Znana psychoterapeutka i psychiatrka, Maja Herman, nie pozostała obojętna na falę krytyki wobec Kozidrak. W mocnym wpisie na platformie X stanęła w obronie artystki, wskazując na problem społecznego postrzegania seksualności dojrzałych kobiet.


„Dziś każda z nas powinna być jak Beata Kozidrak. Brzydzę się każdym, kto wziął udział w wyśmiewaniu liderki Bajmu. To nie jest ani wyrafinowane, ani mądre, ani dobre, i żadnej wartości społecznej to nie przynosi” – napisała Herman, zwracając uwagę na fakt, że krytyka skierowana w stronę Kozidrak wynikała głównie z uprzedzeń wobec kobiet w jej wieku.


Psychoterapeutka podkreśliła również, że jednym z głównych powodów ataków na Kozidrak była odwaga artystki w wyrażaniu swojej seksualności, co, jak zauważyła Herman, wciąż jest tematem tabu dla wielu osób.


„Beata dostaje ciosy nie tylko dlatego, że w swoim wieku odważa się pokazywać swoją seksualność. Ona dostaje za to, że robi to, będąc kobietą” – dodała Herman, wskazując na seksizm i stereotypy, które wciąż funkcjonują w społeczeństwie.


Maja Herman w swoim wpisie zwróciła uwagę na to, że dojrzałe kobiety, po 40., 50., a nawet 60. roku życia, często na nowo odkrywają swoją seksualność. Jak zaznaczyła, wielu mężczyzn jest zaskoczonych intensywnością relacji z dojrzałymi kobietami, a świadomość ciała i bliskości jest u tych kobiet szczególnie rozwinięta.


„Nie ma nic piękniejszego niż kobiety, które po 40., 50. czy 60. roku życia odkrywają swoją seksualność. Potrafią cieszyć się seksem i bliskością w sposób, który niejednokrotnie zachwyca ich partnerów – i tak, często są to młodsi partnerzy” – kontynuowała psychoterapeutka, podkreślając, że dojrzałe kobiety mają pełne prawo do wyrażania swojej seksualności.


Herman podsumowała swoje stanowisko słowami: „PESEL ma znaczenie, ale tylko pozytywne. Zdecydowanie poprawia jakość życia intymnego”, odwołując się do faktu, że wiek nie powinien ograniczać prawa do cieszenia się życiem.

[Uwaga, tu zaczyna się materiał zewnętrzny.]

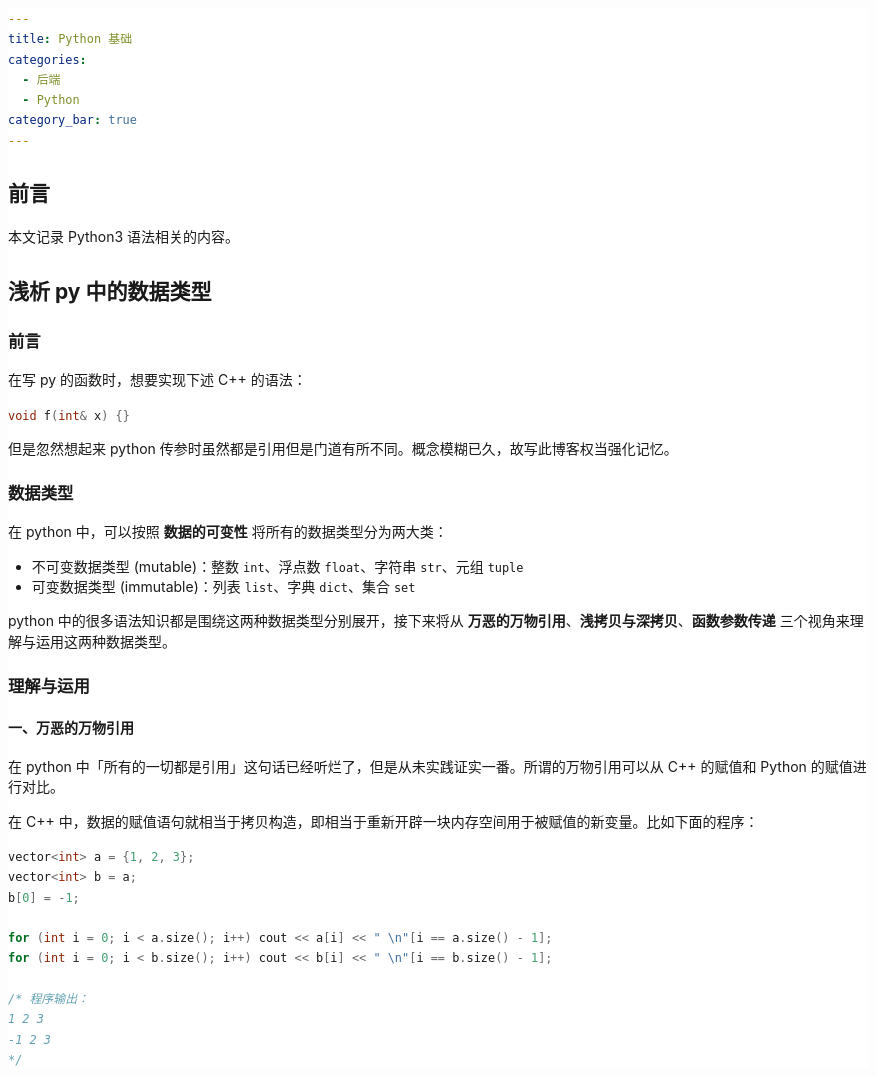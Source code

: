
 ```yaml
---
title: Python 基础
categories:
  - 后端
  - Python
category_bar: true
---
```


## 前言

本文记录 Python3 语法相关的内容。

## 浅析 py 中的数据类型

### 前言

在写 py 的函数时，想要实现下述 C++ 的语法：

```cpp
void f(int& x) {}
```

但是忽然想起来 python 传参时虽然都是引用但是门道有所不同。概念模糊已久，故写此博客权当强化记忆。

### 数据类型

在 python 中，可以按照 **数据的可变性** 将所有的数据类型分为两大类：

- 不可变数据类型 $\text{(mutable)}$：整数 `int`、浮点数 `float`、字符串 `str`、元组 `tuple`
- 可变数据类型 $\text{(immutable)}$：列表 `list`、字典 `dict`、集合 `set`

python 中的很多语法知识都是围绕这两种数据类型分别展开，接下来将从 **万恶的万物引用**、**浅拷贝与深拷贝**、**函数参数传递** 三个视角来理解与运用这两种数据类型。

### 理解与运用

#### 一、万恶的万物引用

在 python 中「所有的一切都是引用」这句话已经听烂了，但是从未实践证实一番。所谓的万物引用可以从 C++ 的赋值和 Python 的赋值进行对比。

在 C++ 中，数据的赋值语句就相当于拷贝构造，即相当于重新开辟一块内存空间用于被赋值的新变量。比如下面的程序：

```cpp
vector<int> a = {1, 2, 3};
vector<int> b = a;
b[0] = -1;

for (int i = 0; i < a.size(); i++) cout << a[i] << " \n"[i == a.size() - 1];
for (int i = 0; i < b.size(); i++) cout << b[i] << " \n"[i == b.size() - 1];

/* 程序输出：
1 2 3
-1 2 3
*/
```
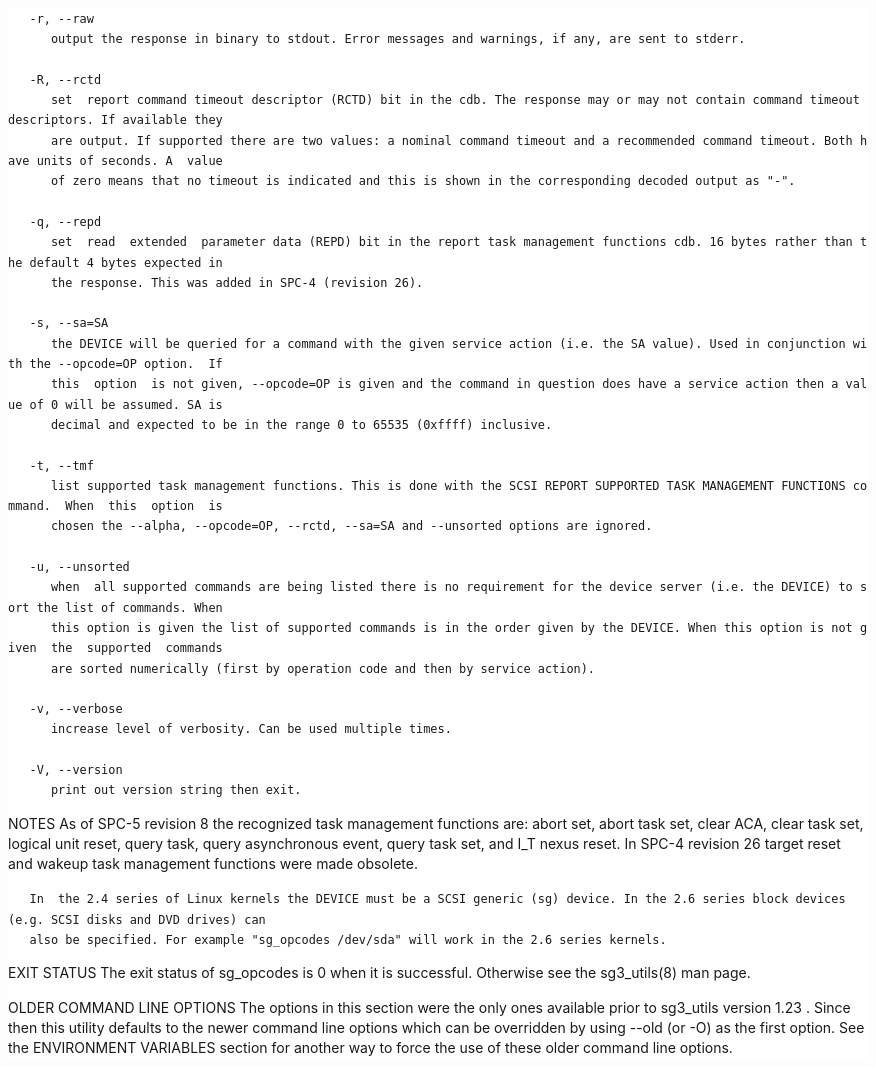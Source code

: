        -r, --raw
	      output the response in binary to stdout. Error messages and warnings, if any, are sent to stderr.

       -R, --rctd
	      set  report command timeout descriptor (RCTD) bit in the cdb. The response may or may not contain command timeout descriptors. If available they
	      are output. If supported there are two values: a nominal command timeout and a recommended command timeout. Both have units of seconds. A	 value
	      of zero means that no timeout is indicated and this is shown in the corresponding decoded output as "-".

       -q, --repd
	      set  read	 extended  parameter data (REPD) bit in the report task management functions cdb. 16 bytes rather than the default 4 bytes expected in
	      the response. This was added in SPC-4 (revision 26).

       -s, --sa=SA
	      the DEVICE will be queried for a command with the given service action (i.e. the SA value). Used in conjunction with the --opcode=OP option.  If
	      this  option  is not given, --opcode=OP is given and the command in question does have a service action then a value of 0 will be assumed. SA is
	      decimal and expected to be in the range 0 to 65535 (0xffff) inclusive.

       -t, --tmf
	      list supported task management functions. This is done with the SCSI REPORT SUPPORTED TASK MANAGEMENT FUNCTIONS command.	When  this  option  is
	      chosen the --alpha, --opcode=OP, --rctd, --sa=SA and --unsorted options are ignored.

       -u, --unsorted
	      when  all supported commands are being listed there is no requirement for the device server (i.e. the DEVICE) to sort the list of commands. When
	      this option is given the list of supported commands is in the order given by the DEVICE. When this option is not given  the  supported  commands
	      are sorted numerically (first by operation code and then by service action).

       -v, --verbose
	      increase level of verbosity. Can be used multiple times.

       -V, --version
	      print out version string then exit.

NOTES
       As  of  SPC-5  revision 8 the recognized task management functions are: abort set, abort task set, clear ACA, clear task set, logical unit reset, query
       task, query asynchronous event, query task set, and I_T nexus reset.  In SPC-4 revision 26 target reset and wakeup task management functions were  made
       obsolete.

       In  the 2.4 series of Linux kernels the DEVICE must be a SCSI generic (sg) device. In the 2.6 series block devices (e.g. SCSI disks and DVD drives) can
       also be specified. For example "sg_opcodes /dev/sda" will work in the 2.6 series kernels.

EXIT STATUS
       The exit status of sg_opcodes is 0 when it is successful. Otherwise see the sg3_utils(8) man page.

OLDER COMMAND LINE OPTIONS
       The options in this section were the only ones available prior to sg3_utils version 1.23 . Since then this utility defaults to the newer	 command  line
       options	which  can be overridden by using --old (or -O) as the first option. See the ENVIRONMENT VARIABLES section for another way to force the use of
       these older command line options.
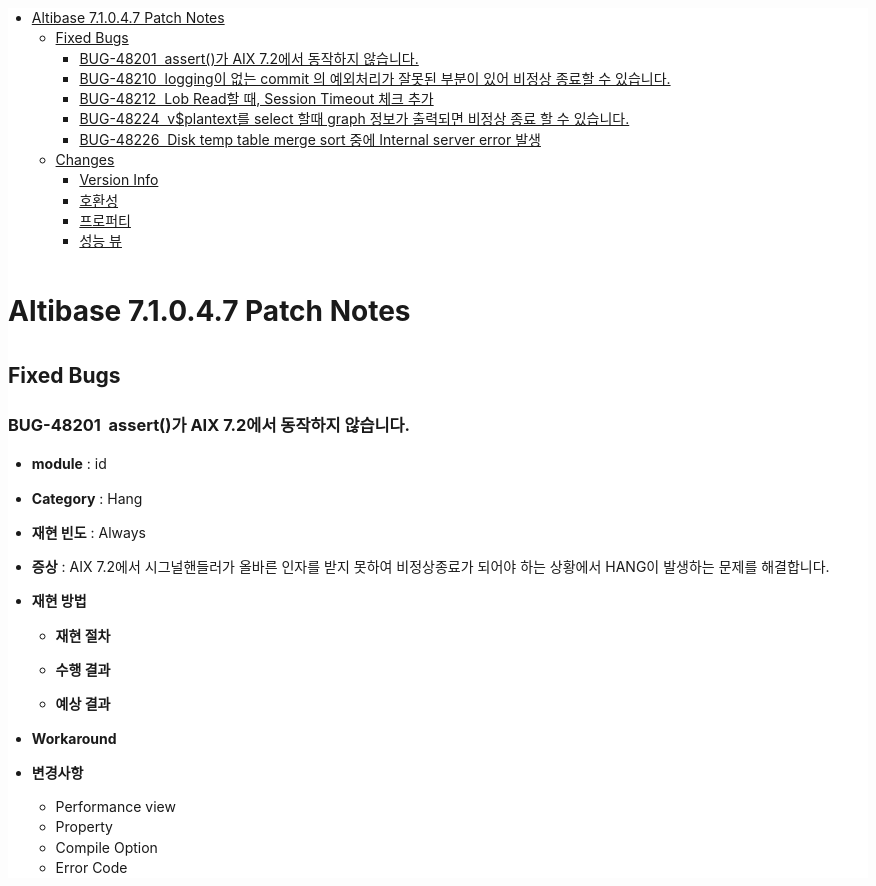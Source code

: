 


- [Altibase 7.1.0.4.7 Patch Notes](#altibase-71047-patch-notes)
  - [Fixed Bugs](#fixed-bugs)
    - [BUG-48201  assert()가 AIX 7.2에서 동작하지 않습니다.](#bug-48201-assert%EA%B0%80-aix-72%EC%97%90%EC%84%9C-%EB%8F%99%EC%9E%91%ED%95%98%EC%A7%80-%EC%95%8A%EC%8A%B5%EB%8B%88%EB%8B%A4)
    - [BUG-48210  logging이 없는 commit 의 예외처리가 잘못된 부분이 있어 비정상 종료할 수 있습니다.](#bug-48210-logging%EC%9D%B4-%EC%97%86%EB%8A%94-commit-%EC%9D%98-%EC%98%88%EC%99%B8%EC%B2%98%EB%A6%AC%EA%B0%80-%EC%9E%98%EB%AA%BB%EB%90%9C-%EB%B6%80%EB%B6%84%EC%9D%B4-%EC%9E%88%EC%96%B4-%EB%B9%84%EC%A0%95%EC%83%81-%EC%A2%85%EB%A3%8C%ED%95%A0-%EC%88%98-%EC%9E%88%EC%8A%B5%EB%8B%88%EB%8B%A4)
    - [BUG-48212  Lob Read할 때, Session Timeout 체크 추가](#bug-48212-lob-read%ED%95%A0-%EB%95%8C-session-timeout-%EC%B2%B4%ED%81%AC-%EC%B6%94%EA%B0%80)
    - [BUG-48224  v$plantext를 select 할때 graph 정보가 출력되면 비정상 종료 할 수 있습니다.](#bug-48224-vplantext%EB%A5%BC-select-%ED%95%A0%EB%95%8C-graph-%EC%A0%95%EB%B3%B4%EA%B0%80-%EC%B6%9C%EB%A0%A5%EB%90%98%EB%A9%B4-%EB%B9%84%EC%A0%95%EC%83%81-%EC%A2%85%EB%A3%8C-%ED%95%A0-%EC%88%98-%EC%9E%88%EC%8A%B5%EB%8B%88%EB%8B%A4)
    - [BUG-48226  Disk temp table merge sort 중에 Internal server error 발생](#bug-48226-disk-temp-table-merge-sort-%EC%A4%91%EC%97%90-internal-server-error-%EB%B0%9C%EC%83%9D)
  - [Changes](#changes)
    - [Version Info](#version-info)
    - [호환성](#%ED%98%B8%ED%99%98%EC%84%B1)
    - [프로퍼티](#%ED%94%84%EB%A1%9C%ED%8D%BC%ED%8B%B0)
    - [성능 뷰](#%EC%84%B1%EB%8A%A5-%EB%B7%B0)



Altibase 7.1.0.4.7 Patch Notes
==============================

Fixed Bugs
----------

### BUG-48201  assert()가 AIX 7.2에서 동작하지 않습니다.

-   **module** : id

-   **Category** : Hang

-   **재현 빈도** : Always

-   **증상** : AIX 7.2에서 시그널핸들러가 올바른 인자를 받지 못하여
    비정상종료가 되어야 하는 상황에서 HANG이 발생하는 문제를 해결합니다.

-   **재현 방법**

    -   **재현 절차**

    -   **수행 결과**

    -   **예상 결과**

-   **Workaround**

-   **변경사항**

    -   Performance view
    -   Property
    -   Compile Option
    -   Error Code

Sama Beata Kozidrak, mimo fali negatywnych komentarzy, postanowiła skupić się na swojej twórczości. W poście na Facebooku poinformowała fanów o nadchodzącej premierze nowego utworu, który powstał w wyniku niespodziewanej inspiracji. Artystka nie skomentowała bezpośrednio swojego występu, ale jej słowa były pełne entuzjazmu i pasji do muzyki.


„Kochani, rodzi się nowe. Właśnie wyszłam ze studia. Nagrałam wokal do przepięknej kompozycji, która nieoczekiwanie wpadła mi w ręce. Tekst napisałam momentalnie – słowa przyniósł pełen wspomnień wieczór” – napisała Kozidrak, zapowiadając również wielki koncert w Łodzi, który odbędzie się w marcu 2025 roku.